The Review mode shows each output individually with:
  • Inputs and Outputs: full conversation context with system prompts, user messages, and model responses.
  • Metrics: latency, TTFT, token usage breakdown, cost, model details, streaming status.
  • Human Review and Feedback: rate and annotate outputs.
  • Defects and Evaluators: automated evaluation results.
Use / or J/K to navigate between responses.
Annotations and Human Reviews can only be added in the Review tab. Compare mode is read-only.

Compare Mode

Visualise multiple model executions side by side. Variables and Expected Outputs are shown on the left.
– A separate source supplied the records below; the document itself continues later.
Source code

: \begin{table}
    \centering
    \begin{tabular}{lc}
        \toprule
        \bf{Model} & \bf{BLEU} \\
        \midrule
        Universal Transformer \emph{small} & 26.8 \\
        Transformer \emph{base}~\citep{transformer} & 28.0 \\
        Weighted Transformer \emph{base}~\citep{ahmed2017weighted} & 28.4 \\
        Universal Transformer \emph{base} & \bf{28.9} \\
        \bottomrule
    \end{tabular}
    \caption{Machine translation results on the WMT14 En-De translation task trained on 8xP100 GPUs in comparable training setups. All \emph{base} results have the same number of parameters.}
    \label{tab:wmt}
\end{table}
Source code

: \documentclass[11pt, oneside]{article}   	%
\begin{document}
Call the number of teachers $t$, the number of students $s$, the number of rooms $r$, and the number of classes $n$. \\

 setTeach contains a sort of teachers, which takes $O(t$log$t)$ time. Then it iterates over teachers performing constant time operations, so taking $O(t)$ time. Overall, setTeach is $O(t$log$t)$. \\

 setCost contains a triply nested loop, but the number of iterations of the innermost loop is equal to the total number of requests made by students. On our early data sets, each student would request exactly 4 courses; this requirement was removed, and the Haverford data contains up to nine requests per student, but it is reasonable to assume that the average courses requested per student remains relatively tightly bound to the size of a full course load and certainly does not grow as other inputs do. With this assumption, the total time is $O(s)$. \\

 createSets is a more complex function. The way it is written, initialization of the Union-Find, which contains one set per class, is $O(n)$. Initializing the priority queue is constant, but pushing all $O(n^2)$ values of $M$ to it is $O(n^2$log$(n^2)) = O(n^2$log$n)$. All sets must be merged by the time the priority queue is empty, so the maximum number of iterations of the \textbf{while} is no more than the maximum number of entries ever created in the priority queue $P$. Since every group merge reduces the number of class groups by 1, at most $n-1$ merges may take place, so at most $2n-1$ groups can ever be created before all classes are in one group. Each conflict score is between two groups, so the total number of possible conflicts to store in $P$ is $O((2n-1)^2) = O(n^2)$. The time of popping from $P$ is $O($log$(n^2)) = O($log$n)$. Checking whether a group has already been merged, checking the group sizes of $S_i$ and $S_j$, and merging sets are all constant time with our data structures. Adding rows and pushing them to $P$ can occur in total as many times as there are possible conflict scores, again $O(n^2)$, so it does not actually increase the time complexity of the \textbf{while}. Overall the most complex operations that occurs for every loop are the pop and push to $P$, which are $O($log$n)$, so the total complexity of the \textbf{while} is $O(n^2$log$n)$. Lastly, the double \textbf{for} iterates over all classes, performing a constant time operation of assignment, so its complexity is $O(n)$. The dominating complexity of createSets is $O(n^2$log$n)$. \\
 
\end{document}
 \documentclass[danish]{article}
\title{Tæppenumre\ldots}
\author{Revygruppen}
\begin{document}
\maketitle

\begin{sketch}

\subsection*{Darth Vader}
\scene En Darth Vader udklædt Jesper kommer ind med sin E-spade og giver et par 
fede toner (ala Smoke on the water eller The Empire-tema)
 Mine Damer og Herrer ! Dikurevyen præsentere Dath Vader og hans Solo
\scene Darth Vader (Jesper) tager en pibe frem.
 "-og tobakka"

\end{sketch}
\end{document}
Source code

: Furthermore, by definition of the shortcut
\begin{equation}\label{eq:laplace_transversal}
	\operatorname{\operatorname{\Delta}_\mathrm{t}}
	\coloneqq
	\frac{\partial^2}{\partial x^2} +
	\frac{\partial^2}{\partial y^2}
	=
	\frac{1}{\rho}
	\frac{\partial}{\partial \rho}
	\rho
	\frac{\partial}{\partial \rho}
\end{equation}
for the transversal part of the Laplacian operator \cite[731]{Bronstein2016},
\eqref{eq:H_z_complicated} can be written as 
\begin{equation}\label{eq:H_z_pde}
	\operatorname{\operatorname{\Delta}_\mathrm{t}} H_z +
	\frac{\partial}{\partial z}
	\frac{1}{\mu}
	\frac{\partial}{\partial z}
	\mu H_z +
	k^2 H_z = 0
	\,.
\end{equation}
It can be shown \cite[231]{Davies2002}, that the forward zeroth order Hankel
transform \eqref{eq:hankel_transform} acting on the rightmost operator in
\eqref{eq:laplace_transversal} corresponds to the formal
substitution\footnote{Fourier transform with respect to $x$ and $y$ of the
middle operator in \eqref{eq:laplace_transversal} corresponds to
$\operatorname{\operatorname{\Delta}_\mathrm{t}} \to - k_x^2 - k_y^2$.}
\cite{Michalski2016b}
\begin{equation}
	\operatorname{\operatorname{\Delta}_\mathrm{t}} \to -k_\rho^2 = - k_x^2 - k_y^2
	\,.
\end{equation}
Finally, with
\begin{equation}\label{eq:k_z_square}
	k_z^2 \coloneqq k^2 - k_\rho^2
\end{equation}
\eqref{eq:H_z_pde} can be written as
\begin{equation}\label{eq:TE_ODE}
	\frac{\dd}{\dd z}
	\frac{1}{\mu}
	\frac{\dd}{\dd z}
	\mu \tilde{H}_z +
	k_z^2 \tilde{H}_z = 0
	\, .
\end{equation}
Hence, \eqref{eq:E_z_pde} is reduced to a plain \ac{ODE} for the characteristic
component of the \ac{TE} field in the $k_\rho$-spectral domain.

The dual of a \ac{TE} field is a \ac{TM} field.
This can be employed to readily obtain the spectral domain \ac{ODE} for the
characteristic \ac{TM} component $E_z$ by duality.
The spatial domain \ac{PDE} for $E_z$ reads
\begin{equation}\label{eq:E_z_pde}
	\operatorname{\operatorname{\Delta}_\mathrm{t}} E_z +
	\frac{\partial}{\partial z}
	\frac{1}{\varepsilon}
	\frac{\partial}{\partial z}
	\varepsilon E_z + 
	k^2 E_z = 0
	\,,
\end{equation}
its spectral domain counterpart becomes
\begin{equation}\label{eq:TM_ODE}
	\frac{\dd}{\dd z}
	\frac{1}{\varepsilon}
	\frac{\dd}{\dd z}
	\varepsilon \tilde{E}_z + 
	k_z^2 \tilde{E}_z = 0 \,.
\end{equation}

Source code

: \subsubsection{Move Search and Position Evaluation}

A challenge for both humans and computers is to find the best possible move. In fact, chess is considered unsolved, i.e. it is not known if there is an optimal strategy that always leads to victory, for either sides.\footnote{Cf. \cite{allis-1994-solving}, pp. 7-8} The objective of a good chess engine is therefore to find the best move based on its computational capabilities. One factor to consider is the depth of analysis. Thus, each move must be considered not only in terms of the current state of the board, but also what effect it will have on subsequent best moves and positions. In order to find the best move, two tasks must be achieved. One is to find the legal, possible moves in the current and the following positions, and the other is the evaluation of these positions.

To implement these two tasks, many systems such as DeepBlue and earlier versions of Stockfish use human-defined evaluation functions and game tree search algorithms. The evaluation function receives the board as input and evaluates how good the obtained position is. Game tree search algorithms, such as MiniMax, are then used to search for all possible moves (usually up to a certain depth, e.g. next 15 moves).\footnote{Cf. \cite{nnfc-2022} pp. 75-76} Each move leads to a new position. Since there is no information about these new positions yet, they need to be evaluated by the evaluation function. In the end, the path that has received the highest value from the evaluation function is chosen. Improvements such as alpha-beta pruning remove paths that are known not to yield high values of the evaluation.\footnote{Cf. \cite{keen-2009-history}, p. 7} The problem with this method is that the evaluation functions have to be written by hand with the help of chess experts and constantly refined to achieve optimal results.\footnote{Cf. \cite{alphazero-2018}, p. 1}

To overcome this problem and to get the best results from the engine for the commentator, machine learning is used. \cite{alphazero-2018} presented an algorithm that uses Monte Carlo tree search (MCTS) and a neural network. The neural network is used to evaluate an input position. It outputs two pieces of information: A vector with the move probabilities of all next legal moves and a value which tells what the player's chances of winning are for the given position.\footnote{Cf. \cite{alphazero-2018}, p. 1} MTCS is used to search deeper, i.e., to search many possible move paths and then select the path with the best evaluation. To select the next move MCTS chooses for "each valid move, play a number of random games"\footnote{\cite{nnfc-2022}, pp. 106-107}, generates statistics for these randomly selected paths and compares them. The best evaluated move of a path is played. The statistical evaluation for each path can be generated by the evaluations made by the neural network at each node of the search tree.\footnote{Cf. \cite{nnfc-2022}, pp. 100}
Evaluator scores appear at the bottom.
View multiple model generations side by side.

Tool Call History

When reviewing a model execution, see the step-by-step tool call history including payloads sent and responses received.
See the model interpretation and reasoning around each tool call.

Multiple Runs

Use the Runs tab to see all previous runs for an experiment and compare Evaluator results across runs at a glance.
Runs tab for a New experiment showing a table with Status, Prompt, Cosine Similarity, JSON Schema Evaluator, Run, Creator, and Added columns, listing two Completed runs using gpt-4.1.

Export Results

Experiment context menu showing Edit, Duplicate, Share, Export with CSV, JSON, and JSON Lines options, Move to, and Delete.
The exported file contains: datasets, model configuration, responses, metrics (including Time to First Token), and Human Reviews.
CSV export table showing experiment log rows with timestamp, status, model, template, context, reference, and llm_response columns for gpt-3.5-turbo and meta-llama models answering questions about historical figures.

Duplicate an Experiment

To duplicate an experiment with all its configuration (dataset, prompts, evaluators):
  1. Open the experiment.
  2. Click in the top-right corner.
  3. Select Duplicate.
  4. Provide a new name and click Confirm.